Il procuratore capo britannico della Corte penale internazionale, Karim Khan, ha accusato un alto funzionario del governo britannico di aver minacciato di ritirare i finanziamenti e il sostegno del Regno Unito alla corte se avesse presentato mandati di arresto contro i leader israeliani.

Secondo Middle East Eye, il funzionario sarebbe l'allora ministro degli esteri ed ex primo ministro David Cameron. 

L'accusa è contenuta in una dichiarazione presentata da Khan alla corte, che descrive i dettagli di una presunta campagna di minacce a cui il pubblico ministero ha dovuto far fronte nel periodo precedente alla richiesta da parte del suo ufficio di mandati di cattura contro il primo ministro israeliano Benjamin Netanyahu e l'ex ministro della Difesa Yoav Gallant nel maggio 2024 per presunti crimini di guerra a Gaza.

La dichiarazione, presentata mercoledì alla camera d'appello della CPI in risposta alla richiesta israeliana di rimuovere Khan dall'indagine e di ritirare i mandati di cattura, sembra corroborare i precedenti resoconti del MEE che avevano portato alla luce molti dettagli sui tentativi di indebolire Khan, tra cui l'esplosiva telefonata di Cameron al pubblico ministero.      

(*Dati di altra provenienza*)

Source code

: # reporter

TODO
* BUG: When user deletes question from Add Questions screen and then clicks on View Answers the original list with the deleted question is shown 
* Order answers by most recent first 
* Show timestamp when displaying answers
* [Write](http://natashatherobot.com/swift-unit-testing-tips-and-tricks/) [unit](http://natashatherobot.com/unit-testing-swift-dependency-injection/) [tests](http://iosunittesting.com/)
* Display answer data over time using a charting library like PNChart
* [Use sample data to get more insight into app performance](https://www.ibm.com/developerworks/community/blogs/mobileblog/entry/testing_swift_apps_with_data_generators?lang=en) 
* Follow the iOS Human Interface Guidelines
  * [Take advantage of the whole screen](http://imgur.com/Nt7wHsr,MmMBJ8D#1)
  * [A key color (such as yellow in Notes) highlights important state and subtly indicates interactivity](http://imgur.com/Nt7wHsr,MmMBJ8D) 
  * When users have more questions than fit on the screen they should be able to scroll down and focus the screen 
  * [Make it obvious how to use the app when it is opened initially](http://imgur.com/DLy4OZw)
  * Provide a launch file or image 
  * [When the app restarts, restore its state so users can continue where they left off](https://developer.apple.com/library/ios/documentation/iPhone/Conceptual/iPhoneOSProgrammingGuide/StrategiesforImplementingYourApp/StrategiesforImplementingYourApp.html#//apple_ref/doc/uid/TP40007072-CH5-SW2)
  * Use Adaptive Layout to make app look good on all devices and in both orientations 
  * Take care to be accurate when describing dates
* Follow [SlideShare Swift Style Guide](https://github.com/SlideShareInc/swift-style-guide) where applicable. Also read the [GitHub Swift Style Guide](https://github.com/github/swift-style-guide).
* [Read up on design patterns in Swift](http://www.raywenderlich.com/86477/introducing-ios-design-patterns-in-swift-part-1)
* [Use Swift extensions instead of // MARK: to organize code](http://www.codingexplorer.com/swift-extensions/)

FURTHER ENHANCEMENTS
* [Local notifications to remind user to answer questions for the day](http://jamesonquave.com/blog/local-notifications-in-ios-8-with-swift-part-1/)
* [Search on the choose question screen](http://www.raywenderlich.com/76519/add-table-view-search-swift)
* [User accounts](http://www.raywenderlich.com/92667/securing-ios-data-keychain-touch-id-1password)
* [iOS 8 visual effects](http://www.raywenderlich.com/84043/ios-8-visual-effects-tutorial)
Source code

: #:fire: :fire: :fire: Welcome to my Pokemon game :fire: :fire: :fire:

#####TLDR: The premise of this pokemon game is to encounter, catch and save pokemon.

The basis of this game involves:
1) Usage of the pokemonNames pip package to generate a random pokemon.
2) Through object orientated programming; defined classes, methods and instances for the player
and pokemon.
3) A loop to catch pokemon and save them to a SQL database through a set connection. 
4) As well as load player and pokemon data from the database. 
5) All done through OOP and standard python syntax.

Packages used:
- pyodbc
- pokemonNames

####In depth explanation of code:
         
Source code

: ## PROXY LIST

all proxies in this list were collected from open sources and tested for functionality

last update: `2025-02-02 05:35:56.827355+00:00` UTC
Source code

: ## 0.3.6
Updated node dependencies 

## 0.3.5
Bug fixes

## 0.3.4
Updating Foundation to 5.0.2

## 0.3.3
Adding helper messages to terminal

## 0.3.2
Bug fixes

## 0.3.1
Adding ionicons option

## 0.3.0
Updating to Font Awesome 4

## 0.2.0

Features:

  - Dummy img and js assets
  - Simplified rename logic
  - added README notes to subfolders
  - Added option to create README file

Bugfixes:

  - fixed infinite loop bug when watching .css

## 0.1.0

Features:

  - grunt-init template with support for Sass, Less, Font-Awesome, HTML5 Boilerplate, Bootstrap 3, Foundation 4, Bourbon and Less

Israele sostiene che Khan abbia emesso frettolosamente i mandati dopo essere stato informato delle accuse di molestie sessuali a suo carico. Ma la dichiarazione di Khan respinge le accuse di Israele, descrivendole come basate su "una nebbia di congetture orientate ai fini e affermazioni fuorvianti o false" e "un miasma di resoconti speculativi".

La sua dichiarazione espone in dettaglio la cronologia degli eventi che hanno portato il suo ufficio a richiedere mandati di cattura contro i due israeliani, nonché contro i leader di Hamas, il 20 maggio 2024, dopo mesi di quello che ha descritto come "un processo meticoloso" da parte del suo ufficio. 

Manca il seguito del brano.